Sunet Drive is a federated and scalable Enterprise File Sync and Share solution, that has been developed, deployed, and packaged as part of the European Open Science Cloud and can be transparently extended to new participating organizations. The two main building blocks of Sunet Drive are Nodes and Buckets, both elements designed to promote data sovereignty and FAIR principles. Participating organizations co-manage their Sunet Drive node as part of a global scale setup, meaning that every node is governed by the operating organization, while being able to collaborate and share data with users within the federation, but also external partners that support the open cloud mesh protocol (OCM), such as the ScienceMesh. New organizations have been and can be onboarded by migrating existing provisioned users to a full node associated to an organization or institution. Buckets, specifically S3-compatible buckets, are used as logical storage entities that can be assigned for different purposes: research projects, institutions, laboratories.

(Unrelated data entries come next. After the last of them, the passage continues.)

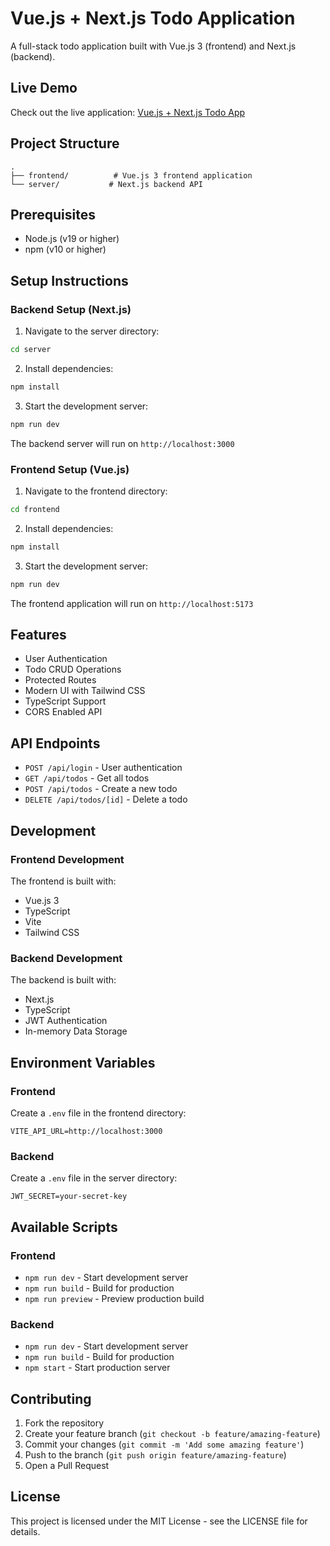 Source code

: # Vue.js + Next.js Todo Application

A full-stack todo application built with Vue.js 3 (frontend) and Next.js (backend).

## Live Demo

Check out the live application: [Vue.js + Next.js Todo App](https://vue-nextjs-exercise-azi5.vercel.app/)

## Project Structure

```
.
├── frontend/          # Vue.js 3 frontend application
└── server/           # Next.js backend API
```

## Prerequisites

- Node.js (v19 or higher)
- npm (v10 or higher)

## Setup Instructions

### Backend Setup (Next.js)

1. Navigate to the server directory:

```bash
cd server
```

2. Install dependencies:

```bash
npm install
```

3. Start the development server:

```bash
npm run dev
```

The backend server will run on `http://localhost:3000`

### Frontend Setup (Vue.js)

1. Navigate to the frontend directory:

```bash
cd frontend
```

2. Install dependencies:

```bash
npm install
```

3. Start the development server:

```bash
npm run dev
```

The frontend application will run on `http://localhost:5173`

## Features

- User Authentication
- Todo CRUD Operations
- Protected Routes
- Modern UI with Tailwind CSS
- TypeScript Support
- CORS Enabled API

## API Endpoints

- `POST /api/login` - User authentication
- `GET /api/todos` - Get all todos
- `POST /api/todos` - Create a new todo
- `DELETE /api/todos/[id]` - Delete a todo

## Development

### Frontend Development

The frontend is built with:

- Vue.js 3
- TypeScript
- Vite
- Tailwind CSS

### Backend Development

The backend is built with:

- Next.js
- TypeScript
- JWT Authentication
- In-memory Data Storage

## Environment Variables

### Frontend

Create a `.env` file in the frontend directory:

```
VITE_API_URL=http://localhost:3000
```

### Backend

Create a `.env` file in the server directory:

```
JWT_SECRET=your-secret-key
```

## Available Scripts

### Frontend

- `npm run dev` - Start development server
- `npm run build` - Build for production
- `npm run preview` - Preview production build

### Backend

- `npm run dev` - Start development server
- `npm run build` - Build for production
- `npm start` - Start production server

## Contributing

1. Fork the repository
2. Create your feature branch (`git checkout -b feature/amazing-feature`)
3. Commit your changes (`git commit -m 'Add some amazing feature'`)
4. Push to the branch (`git push origin feature/amazing-feature`)
5. Open a Pull Request

## License

This project is licensed under the MIT License - see the LICENSE file for details.
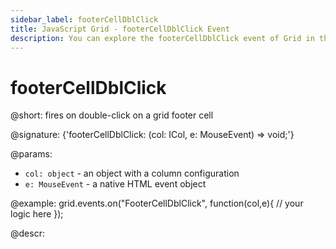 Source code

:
 ```yaml
---
sidebar_label: footerCellDblClick
title: JavaScript Grid - footerCellDblClick Event 
description: You can explore the footerCellDblClick event of Grid in the documentation of the DHTMLX JavaScript UI library. Browse developer guides and API reference, try out code examples and live demos, and download a free 30-day evaluation version of DHTMLX Suite 7.
---
```


#  footerCellDblClick

@short: fires on double-click on a grid footer cell

@signature: {'footerCellDblClick: (col: ICol, e: MouseEvent) => void;'}

@params:
- `col: object` - an object with a column configuration
- `e: MouseEvent` - a native HTML event object

@example:
grid.events.on("FooterCellDblClick", function(col,e){
    // your logic here
});

@descr:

They are technically independent from the EFSS layer and their lifecycle can therefore be managed beyond the lifetime of the selected EFSS software, an important step towards long-term sustainability for FAIR handling of data.

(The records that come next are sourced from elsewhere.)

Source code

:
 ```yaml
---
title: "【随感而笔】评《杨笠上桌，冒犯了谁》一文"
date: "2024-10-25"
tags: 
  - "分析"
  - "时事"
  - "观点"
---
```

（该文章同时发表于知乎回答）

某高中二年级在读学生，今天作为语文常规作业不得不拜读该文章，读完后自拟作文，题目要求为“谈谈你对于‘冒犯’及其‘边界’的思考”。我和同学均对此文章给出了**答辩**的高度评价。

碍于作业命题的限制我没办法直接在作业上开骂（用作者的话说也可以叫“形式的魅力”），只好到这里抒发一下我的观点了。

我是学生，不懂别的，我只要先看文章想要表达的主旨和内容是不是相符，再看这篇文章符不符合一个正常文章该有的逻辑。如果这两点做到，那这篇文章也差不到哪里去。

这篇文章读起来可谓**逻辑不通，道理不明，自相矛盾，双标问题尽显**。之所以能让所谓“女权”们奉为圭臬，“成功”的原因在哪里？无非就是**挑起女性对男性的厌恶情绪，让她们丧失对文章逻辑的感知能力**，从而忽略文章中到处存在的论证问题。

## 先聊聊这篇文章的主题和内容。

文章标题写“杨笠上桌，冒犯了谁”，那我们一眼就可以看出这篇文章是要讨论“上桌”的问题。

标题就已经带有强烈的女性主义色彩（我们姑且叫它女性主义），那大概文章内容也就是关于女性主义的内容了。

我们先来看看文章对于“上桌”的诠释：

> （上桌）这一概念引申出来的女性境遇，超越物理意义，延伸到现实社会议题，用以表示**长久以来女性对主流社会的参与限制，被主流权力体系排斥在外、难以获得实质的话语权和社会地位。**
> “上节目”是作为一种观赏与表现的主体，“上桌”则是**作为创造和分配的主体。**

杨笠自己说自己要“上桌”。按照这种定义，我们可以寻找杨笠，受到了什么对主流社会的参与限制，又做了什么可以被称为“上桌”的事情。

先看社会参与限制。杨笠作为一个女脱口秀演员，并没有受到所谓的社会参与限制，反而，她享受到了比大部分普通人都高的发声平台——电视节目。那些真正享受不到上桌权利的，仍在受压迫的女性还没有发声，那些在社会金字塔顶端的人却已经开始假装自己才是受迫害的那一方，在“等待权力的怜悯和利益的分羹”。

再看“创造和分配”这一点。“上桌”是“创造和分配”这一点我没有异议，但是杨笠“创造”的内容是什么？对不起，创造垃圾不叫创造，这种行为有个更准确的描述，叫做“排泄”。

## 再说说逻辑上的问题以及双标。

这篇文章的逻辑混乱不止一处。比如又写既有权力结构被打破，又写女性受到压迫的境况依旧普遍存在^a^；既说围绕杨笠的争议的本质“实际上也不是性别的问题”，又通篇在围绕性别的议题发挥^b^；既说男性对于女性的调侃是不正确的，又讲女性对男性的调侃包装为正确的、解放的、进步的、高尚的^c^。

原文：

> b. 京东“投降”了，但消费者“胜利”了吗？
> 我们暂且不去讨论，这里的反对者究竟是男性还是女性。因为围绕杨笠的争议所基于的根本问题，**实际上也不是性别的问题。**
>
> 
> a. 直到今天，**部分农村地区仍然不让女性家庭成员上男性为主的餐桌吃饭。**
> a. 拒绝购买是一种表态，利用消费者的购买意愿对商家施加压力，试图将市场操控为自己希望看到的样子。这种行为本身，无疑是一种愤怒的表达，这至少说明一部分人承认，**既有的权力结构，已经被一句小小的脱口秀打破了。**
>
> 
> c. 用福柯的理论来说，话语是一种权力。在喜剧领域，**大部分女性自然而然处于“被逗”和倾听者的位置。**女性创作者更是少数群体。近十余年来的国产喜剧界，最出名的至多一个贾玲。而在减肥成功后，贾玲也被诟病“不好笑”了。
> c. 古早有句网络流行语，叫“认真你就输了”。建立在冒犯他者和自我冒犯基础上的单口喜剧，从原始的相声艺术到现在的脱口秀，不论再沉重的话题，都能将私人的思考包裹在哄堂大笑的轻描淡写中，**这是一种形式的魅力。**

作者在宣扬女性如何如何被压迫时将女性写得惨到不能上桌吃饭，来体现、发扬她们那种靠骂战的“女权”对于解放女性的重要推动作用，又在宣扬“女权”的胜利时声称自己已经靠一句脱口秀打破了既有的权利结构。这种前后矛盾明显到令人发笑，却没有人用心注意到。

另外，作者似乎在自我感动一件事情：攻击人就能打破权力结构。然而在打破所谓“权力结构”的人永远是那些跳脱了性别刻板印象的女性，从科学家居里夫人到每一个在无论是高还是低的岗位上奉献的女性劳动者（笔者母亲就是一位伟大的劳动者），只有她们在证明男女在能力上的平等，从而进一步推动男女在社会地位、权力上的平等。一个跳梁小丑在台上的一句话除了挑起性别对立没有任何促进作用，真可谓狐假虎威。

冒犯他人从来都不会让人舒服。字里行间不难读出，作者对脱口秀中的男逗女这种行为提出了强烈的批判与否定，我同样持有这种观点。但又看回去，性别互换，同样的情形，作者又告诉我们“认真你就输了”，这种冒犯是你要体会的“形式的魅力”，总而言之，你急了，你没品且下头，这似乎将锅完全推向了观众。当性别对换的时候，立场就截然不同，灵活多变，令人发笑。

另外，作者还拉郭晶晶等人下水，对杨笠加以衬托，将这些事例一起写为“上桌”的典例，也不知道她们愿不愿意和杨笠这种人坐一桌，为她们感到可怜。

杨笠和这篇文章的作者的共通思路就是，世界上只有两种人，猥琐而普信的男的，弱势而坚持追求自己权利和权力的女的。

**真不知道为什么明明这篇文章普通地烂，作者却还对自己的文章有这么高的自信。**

The infrastructure stack is implemented in collaboration with the commercial actor Safespring, and data generally resides in at least two different data centers. This ensures a scalable stack built on best practice open source components, together with experience in running large scale deployments. Certification standards such as ISO 27001 guarantee a mature handling of the infrastructure and data in the solution.
By having chosen a state-of-the-art EFSS solution for Sunet Drive, researchers, scientists, and their collaborators can align the requirements of their funding body and associated data management plans with their primary data sources by using modern like synchronization clients and mobile applications. On the other hand, integrated and connected services ensure that scientists will be able to collaboratively work on their projects without having to leave the ecosystem.

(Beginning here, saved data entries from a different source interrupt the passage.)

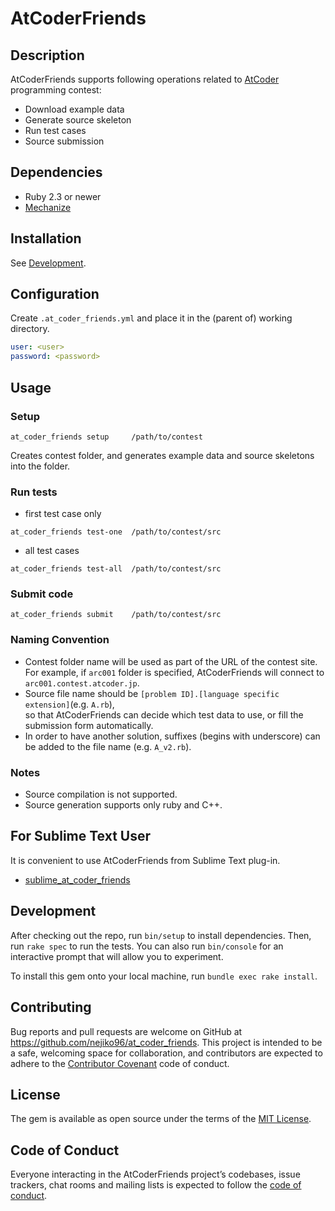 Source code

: # AtCoderFriends

## Description

AtCoderFriends supports following operations
related to [AtCoder](https://atcoder.jp/) programming contest:

- Download example data
- Generate source skeleton
- Run test cases
- Source submission

## Dependencies

- Ruby 2.3 or newer
- [Mechanize](https://github.com/sparklemotion/mechanize)

## Installation

See [Development](#Develoment).

<!-- 
Add this line to your application's Gemfile:

```ruby
gem 'at_coder_friends'
```

And then execute:

    $ bundle

Or install it yourself as:

    $ gem install at_coder_friends 
-->

## Configuration

Create ```.at_coder_friends.yml``` and place it in the (parent of) working directory.

```yaml
user: <user>
password: <password>
```

## Usage

### Setup

```
at_coder_friends setup     /path/to/contest
```

Creates contest folder, and generates example data and source skeletons into the folder.


### Run tests

- first test case only

```
at_coder_friends test-one  /path/to/contest/src
```

- all test cases

```
at_coder_friends test-all  /path/to/contest/src
```

### Submit code

```
at_coder_friends submit    /path/to/contest/src
```

### Naming Convention

- Contest folder name will be used as part of the URL of the contest site.  
  For example, if ```arc001``` folder is specified, AtCoderFriends will connect to  
  ```arc001.contest.atcoder.jp```.
- Source file name should be ```[problem ID].[language specific extension]```(e.g. ```A.rb```),  
  so that AtCoderFriends can decide which test data to use, or fill the submission form automatically.
- In order to have another solution, suffixes (begins with underscore) can be added to the file name (e.g. ```A_v2.rb```).

### Notes

- Source compilation is not supported.
- Source generation supports only ruby and C++.

## For Sublime Text User

It is convenient to use AtCoderFriends from Sublime Text plug-in.

- [sublime_at_coder_friends](https://github.com/nejiko96/sublime_at_coder_friends)

## Development

After checking out the repo, run `bin/setup` to install dependencies. Then, run `rake spec` to run the tests. You can also run `bin/console` for an interactive prompt that will allow you to experiment.

To install this gem onto your local machine, run `bundle exec rake install`.
<!---
To release a new version, update the version number in `version.rb`, and then run `bundle exec rake release`, which will create a git tag for the version, push git commits and tags, and push the `.gem` file to [rubygems.org](https://rubygems.org). 
--->

## Contributing

Bug reports and pull requests are welcome on GitHub at https://github.com/nejiko96/at_coder_friends. This project is intended to be a safe, welcoming space for collaboration, and contributors are expected to adhere to the [Contributor Covenant](http://contributor-covenant.org) code of conduct.

## License

The gem is available as open source under the terms of the [MIT License](https://opensource.org/licenses/MIT).

## Code of Conduct

Everyone interacting in the AtCoderFriends project’s codebases, issue trackers, chat rooms and mailing lists is expected to follow the [code of conduct](https://github.com/nejiko96/at_coder_friends/blob/master/CODE_OF_CONDUCT.md).
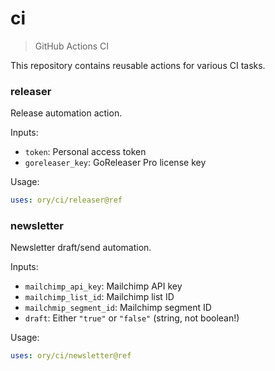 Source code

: # ci
> GitHub Actions CI

This repository contains reusable actions for various CI tasks.

### releaser

Release automation action.

Inputs:
- `token`: Personal access token
- `goreleaser_key`: GoReleaser Pro license key

Usage:
```yaml
uses: ory/ci/releaser@ref
```

### newsletter

Newsletter draft/send automation.

Inputs:
- `mailchimp_api_key`: Mailchimp API key
- `mailchimp_list_id`: Mailchimp list ID
- `mailchmip_segment_id`: Mailchimp segment ID
- `draft`: Either `"true"` or `"false"` (string, not boolean!)

Usage:
```yaml
uses: ory/ci/newsletter@ref
```

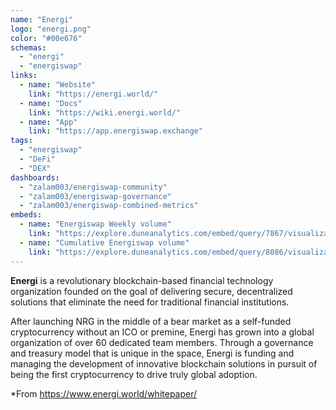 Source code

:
 ```yaml
---
name: "Energi"
logo: "energi.png"
color: "#00e676"
schemas:
  - "energi"
  - "energiswap"
links:
  - name: "Website"
    link: "https://energi.world/"
  - name: "Docs"
    link: "https://wiki.energi.world/"
  - name: "App"
    link: "https://app.energiswap.exchange"
tags:
  - "energiswap"
  - "DeFi"
  - "DEX"
dashboards:
  - "zalam003/energiswap-community"
  - "zalam003/energiswap-governance"
  - "zalam003/energiswap-combined-metrics"
embeds:
  - name: "Energiswap Weekly volume"
    link: "https://explore.duneanalytics.com/embed/query/7867/visualization/15678?api_key=0jqZBJ3gFo2akmqhcBPwCgG11dXEDey8m3NlkvF6" 
  - name: "Cumulative Energiswap volume"
    link: "https://explore.duneanalytics.com/embed/query/8086/visualization/16180?api_key=AfneRAzINw7GQeEOYd6ixGKZUL8A0RfalGTXvmEP" 
---
```

**Energi** is a revolutionary blockchain-based financial technology organization founded on the goal of delivering secure, decentralized solutions that eliminate the need for traditional financial institutions. 


After launching NRG in the middle of a bear market as a self-funded cryptocurrency without an ICO or premine, Energi has grown into a global organization of over 60 dedicated team members. Through a governance and treasury model that is unique in the space, Energi is funding and managing the development of innovative blockchain solutions in pursuit of being the first cryptocurrency to drive truly global adoption.

*From https://www.energi.world/whitepaper/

Collaboration is encouraged by allowing any eduGAIN connected identity provider to provision user accounts, and subsequently accept documents, shares, and data from their collaboration partners. The lack of support for a discovery service on the EFSS side has been solved by using a global site selector through a SaToSa proxy that delegates users to their respective Sunet Drive Node. External collaboration is enabled via Eduid.se.
During the runtime of a research project, research data can be curated and prepared for publication. The integration of Research Data Services, RDS, enables the preparation and publication of datasets directly from the EFSS solution. This includes external services like InvenioRDM (e.g., Zenodo), Harvard Dataverse, or Doris from the Swedish National Dataservice, SND. This includes domain-specific customizations. While research object crates (RO-Crate) are used as an intermediate lightweight package for the data, and respective metadata, connectors will ensure compliance with each publicatoion service. While data is being actively pushed to InvenioRDM, the Doris connector uses a more lightweight approach where the metadata is pushed to Doris, while the data storage remains under the sovereignty of the publishing institution.
Having data stored in S3-compatible buckets associated to a federated EFSS node managed by specific organizations ensures data sovereignty and helps to ensure compliance with local, national, and international guidelines for storing of research data, including FAIR principles. After a project has finished, ownership of the data can be transferred during the data retention period, and for long-term archival purposes.